What is needed
Find the word "folder" in the records and copy every line where it occurs.

(Stored items)
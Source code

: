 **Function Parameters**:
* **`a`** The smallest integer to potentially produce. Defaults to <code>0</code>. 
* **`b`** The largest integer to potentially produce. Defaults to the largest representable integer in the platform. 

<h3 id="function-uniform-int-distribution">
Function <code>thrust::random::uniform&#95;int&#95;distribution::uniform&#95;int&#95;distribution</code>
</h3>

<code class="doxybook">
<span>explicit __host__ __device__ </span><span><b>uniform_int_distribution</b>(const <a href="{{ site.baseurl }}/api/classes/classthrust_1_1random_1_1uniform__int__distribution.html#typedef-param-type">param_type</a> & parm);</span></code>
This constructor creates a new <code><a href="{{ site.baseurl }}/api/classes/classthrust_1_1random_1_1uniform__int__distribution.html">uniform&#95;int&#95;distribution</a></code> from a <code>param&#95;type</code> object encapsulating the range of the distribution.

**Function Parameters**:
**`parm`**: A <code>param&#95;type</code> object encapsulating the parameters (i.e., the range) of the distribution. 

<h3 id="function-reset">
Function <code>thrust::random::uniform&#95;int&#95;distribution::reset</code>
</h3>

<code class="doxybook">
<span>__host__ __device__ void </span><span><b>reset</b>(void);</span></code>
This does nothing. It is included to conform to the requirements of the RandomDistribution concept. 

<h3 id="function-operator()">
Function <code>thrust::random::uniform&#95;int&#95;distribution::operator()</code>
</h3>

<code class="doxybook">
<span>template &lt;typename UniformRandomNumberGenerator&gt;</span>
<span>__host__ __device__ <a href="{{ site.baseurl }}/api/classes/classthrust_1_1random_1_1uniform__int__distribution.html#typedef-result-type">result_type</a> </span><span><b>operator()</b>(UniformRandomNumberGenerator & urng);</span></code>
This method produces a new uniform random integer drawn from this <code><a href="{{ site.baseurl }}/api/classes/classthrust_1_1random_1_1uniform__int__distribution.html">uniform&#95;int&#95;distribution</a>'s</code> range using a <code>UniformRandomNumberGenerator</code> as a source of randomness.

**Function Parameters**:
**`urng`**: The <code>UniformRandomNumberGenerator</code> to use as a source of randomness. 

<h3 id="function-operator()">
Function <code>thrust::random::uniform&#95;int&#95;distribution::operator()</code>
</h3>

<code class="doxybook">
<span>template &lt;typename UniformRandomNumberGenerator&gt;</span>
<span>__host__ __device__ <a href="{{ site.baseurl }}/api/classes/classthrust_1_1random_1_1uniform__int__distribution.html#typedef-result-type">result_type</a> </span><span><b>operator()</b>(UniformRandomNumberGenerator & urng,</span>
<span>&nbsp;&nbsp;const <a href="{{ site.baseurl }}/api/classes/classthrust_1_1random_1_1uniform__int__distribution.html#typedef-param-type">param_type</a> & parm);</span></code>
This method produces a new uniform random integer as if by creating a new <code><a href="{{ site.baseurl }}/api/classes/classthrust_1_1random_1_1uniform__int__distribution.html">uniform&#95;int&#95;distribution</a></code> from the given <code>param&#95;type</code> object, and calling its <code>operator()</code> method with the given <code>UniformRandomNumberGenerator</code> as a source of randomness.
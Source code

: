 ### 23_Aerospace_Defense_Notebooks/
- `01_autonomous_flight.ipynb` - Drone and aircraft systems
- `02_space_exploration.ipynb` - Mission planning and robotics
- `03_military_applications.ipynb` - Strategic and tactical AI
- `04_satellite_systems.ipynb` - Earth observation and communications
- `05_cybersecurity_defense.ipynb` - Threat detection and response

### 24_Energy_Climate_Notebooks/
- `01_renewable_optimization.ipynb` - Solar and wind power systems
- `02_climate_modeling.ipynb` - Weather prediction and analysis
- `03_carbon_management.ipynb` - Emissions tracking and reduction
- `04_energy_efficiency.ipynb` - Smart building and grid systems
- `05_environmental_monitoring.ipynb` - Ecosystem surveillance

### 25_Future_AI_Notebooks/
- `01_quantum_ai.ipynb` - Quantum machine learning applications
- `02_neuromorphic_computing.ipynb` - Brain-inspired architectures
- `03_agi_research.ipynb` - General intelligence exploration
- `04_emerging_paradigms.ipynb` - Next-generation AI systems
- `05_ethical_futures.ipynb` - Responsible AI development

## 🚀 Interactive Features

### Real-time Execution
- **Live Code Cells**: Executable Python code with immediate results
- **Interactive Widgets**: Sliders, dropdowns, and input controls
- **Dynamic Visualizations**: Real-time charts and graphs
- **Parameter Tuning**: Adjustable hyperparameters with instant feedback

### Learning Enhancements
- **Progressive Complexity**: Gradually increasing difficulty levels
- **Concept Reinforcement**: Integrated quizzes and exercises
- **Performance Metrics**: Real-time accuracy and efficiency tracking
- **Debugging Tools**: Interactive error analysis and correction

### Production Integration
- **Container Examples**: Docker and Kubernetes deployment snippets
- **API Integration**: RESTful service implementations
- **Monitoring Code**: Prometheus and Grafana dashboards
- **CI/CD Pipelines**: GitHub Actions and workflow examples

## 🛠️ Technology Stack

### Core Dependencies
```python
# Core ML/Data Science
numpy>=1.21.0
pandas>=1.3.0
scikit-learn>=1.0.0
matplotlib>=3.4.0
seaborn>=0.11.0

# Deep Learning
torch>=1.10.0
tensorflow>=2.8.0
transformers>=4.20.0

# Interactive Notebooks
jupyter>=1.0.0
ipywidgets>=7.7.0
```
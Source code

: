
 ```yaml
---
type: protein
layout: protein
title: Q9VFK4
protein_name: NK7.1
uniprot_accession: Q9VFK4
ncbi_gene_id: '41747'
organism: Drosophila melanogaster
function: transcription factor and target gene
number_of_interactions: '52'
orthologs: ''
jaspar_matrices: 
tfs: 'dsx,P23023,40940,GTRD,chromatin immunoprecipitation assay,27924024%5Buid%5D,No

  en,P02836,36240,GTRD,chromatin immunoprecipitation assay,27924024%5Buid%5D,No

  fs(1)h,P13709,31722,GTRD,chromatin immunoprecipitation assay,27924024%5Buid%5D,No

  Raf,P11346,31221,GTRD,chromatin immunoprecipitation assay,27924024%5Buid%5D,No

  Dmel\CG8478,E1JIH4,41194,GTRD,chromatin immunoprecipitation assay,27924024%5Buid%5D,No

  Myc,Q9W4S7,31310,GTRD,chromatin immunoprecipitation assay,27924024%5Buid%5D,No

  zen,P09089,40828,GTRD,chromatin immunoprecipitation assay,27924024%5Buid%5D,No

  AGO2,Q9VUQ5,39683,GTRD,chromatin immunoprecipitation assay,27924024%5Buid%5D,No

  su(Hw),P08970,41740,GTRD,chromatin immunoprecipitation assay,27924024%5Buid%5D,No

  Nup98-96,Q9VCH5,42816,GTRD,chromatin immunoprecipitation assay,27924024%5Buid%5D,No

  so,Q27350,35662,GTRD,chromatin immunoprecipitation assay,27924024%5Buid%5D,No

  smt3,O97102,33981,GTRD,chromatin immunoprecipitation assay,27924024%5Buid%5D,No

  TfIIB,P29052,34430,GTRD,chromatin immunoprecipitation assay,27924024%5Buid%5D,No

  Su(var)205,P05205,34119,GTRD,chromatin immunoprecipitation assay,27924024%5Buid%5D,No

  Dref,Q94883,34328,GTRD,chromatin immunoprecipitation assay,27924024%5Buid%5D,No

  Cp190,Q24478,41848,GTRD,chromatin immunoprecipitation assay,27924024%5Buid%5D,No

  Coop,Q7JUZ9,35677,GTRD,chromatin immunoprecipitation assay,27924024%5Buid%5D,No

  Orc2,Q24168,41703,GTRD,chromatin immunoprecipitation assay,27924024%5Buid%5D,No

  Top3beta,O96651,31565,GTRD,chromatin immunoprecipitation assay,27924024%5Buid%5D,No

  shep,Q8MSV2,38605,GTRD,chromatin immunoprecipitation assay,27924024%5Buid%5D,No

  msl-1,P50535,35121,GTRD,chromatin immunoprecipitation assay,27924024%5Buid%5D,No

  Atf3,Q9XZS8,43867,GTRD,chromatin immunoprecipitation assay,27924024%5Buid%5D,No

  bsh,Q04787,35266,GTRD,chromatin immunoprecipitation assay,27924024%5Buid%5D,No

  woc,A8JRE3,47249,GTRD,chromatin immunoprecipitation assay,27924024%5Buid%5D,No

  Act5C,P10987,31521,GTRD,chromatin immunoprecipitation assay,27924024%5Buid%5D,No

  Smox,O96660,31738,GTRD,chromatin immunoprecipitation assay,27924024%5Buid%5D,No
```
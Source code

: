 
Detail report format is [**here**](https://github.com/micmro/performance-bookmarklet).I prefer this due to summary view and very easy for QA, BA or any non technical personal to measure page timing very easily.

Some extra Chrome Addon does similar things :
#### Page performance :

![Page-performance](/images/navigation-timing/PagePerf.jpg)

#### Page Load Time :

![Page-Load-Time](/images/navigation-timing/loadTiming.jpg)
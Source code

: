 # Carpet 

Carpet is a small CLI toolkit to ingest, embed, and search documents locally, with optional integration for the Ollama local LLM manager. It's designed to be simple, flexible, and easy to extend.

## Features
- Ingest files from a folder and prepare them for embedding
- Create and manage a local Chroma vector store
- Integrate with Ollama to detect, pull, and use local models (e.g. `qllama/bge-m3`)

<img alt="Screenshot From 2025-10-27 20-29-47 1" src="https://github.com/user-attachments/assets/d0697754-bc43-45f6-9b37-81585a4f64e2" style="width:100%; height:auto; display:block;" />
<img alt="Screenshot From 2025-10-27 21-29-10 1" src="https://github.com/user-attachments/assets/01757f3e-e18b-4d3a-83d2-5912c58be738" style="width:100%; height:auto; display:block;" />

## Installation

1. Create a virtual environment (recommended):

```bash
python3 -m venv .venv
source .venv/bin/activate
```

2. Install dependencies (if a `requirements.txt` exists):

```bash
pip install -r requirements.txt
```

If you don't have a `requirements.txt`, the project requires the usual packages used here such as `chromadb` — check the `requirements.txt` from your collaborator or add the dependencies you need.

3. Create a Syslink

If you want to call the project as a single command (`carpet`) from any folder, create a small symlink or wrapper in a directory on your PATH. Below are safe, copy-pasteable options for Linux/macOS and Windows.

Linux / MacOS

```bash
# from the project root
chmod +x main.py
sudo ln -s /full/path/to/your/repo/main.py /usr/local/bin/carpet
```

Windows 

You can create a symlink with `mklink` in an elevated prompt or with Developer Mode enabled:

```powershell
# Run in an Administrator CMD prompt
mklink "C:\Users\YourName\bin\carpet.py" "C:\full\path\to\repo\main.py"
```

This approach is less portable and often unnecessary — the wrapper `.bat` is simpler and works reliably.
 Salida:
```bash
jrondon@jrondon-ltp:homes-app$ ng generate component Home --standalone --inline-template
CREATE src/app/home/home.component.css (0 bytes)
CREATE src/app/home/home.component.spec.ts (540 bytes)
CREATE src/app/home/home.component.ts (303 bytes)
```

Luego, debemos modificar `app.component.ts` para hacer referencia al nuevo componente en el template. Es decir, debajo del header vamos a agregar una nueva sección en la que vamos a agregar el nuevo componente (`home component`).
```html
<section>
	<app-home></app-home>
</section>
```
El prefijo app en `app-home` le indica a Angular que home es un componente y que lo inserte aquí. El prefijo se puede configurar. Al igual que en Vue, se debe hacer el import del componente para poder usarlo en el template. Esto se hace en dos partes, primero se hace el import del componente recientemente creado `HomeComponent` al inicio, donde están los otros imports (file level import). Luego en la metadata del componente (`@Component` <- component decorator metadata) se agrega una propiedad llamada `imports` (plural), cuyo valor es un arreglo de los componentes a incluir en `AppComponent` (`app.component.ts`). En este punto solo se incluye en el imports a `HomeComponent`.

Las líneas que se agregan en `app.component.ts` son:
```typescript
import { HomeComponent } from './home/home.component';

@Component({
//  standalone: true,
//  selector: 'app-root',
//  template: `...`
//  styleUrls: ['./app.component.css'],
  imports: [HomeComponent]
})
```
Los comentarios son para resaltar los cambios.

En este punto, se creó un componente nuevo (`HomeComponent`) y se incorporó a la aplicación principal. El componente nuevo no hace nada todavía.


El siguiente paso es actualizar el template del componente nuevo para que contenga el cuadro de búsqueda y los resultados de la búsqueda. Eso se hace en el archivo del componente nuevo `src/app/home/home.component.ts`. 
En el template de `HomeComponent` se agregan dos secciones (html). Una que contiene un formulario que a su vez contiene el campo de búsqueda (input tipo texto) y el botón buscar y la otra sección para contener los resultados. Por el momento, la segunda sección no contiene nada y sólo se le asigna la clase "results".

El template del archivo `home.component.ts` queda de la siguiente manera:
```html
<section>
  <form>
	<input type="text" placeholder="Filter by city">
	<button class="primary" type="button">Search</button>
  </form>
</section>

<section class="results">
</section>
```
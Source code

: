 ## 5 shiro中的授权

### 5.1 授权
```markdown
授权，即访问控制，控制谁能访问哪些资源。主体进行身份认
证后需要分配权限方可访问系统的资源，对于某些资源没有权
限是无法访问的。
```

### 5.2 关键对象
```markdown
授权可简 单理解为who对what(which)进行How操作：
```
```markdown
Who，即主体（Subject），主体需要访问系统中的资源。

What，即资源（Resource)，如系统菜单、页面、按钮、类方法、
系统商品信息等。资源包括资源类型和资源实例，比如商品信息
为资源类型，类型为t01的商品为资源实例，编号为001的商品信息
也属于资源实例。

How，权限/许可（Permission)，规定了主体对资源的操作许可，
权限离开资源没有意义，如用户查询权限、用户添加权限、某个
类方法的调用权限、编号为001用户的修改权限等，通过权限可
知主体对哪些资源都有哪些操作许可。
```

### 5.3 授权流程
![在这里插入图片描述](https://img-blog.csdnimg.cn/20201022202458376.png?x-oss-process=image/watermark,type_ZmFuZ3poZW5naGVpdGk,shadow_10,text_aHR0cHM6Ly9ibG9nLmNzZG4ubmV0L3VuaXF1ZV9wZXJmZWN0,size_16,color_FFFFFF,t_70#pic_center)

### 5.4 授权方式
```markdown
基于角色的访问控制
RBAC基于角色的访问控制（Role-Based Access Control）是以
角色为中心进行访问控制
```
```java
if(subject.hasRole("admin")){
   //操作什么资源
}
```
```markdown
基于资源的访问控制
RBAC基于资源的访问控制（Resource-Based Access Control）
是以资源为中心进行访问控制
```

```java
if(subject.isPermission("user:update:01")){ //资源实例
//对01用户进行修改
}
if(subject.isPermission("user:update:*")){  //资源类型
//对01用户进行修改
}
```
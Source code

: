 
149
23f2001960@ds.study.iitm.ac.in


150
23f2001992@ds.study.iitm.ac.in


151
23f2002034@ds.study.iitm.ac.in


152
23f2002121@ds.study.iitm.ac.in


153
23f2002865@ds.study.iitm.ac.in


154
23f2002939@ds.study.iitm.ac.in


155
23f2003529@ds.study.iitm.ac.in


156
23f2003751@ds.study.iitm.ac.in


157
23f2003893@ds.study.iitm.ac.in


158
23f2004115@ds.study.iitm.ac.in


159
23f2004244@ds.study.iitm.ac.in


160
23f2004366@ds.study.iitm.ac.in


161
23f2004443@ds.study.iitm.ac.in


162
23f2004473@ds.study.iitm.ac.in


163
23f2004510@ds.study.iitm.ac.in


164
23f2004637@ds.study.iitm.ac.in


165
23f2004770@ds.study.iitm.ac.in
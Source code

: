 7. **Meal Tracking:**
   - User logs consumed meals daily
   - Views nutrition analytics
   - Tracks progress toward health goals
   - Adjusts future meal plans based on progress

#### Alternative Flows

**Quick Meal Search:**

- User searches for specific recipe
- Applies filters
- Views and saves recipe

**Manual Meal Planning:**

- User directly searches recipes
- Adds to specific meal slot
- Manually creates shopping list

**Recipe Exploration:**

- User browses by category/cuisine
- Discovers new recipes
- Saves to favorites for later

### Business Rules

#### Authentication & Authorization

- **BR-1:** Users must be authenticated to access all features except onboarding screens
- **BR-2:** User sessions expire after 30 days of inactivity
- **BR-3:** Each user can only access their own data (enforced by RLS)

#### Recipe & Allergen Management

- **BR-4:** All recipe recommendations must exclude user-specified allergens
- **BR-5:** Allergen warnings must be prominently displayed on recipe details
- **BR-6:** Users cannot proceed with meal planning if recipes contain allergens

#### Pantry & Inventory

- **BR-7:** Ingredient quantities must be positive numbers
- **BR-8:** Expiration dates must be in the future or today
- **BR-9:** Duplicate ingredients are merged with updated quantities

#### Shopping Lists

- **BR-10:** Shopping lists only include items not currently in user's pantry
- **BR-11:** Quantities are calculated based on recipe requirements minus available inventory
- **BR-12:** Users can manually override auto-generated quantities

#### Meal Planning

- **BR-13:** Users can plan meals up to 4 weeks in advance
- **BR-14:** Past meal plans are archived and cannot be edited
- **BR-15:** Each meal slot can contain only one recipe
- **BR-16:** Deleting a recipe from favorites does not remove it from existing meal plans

Output below
- Ingest files from a folder and prepare them for embedding
If you want to call the project as a single command (`carpet`) from any folder, create a small symlink or wrapper in a directory on your PATH. Below are safe, copy-pasteable options for Linux/macOS and Windows.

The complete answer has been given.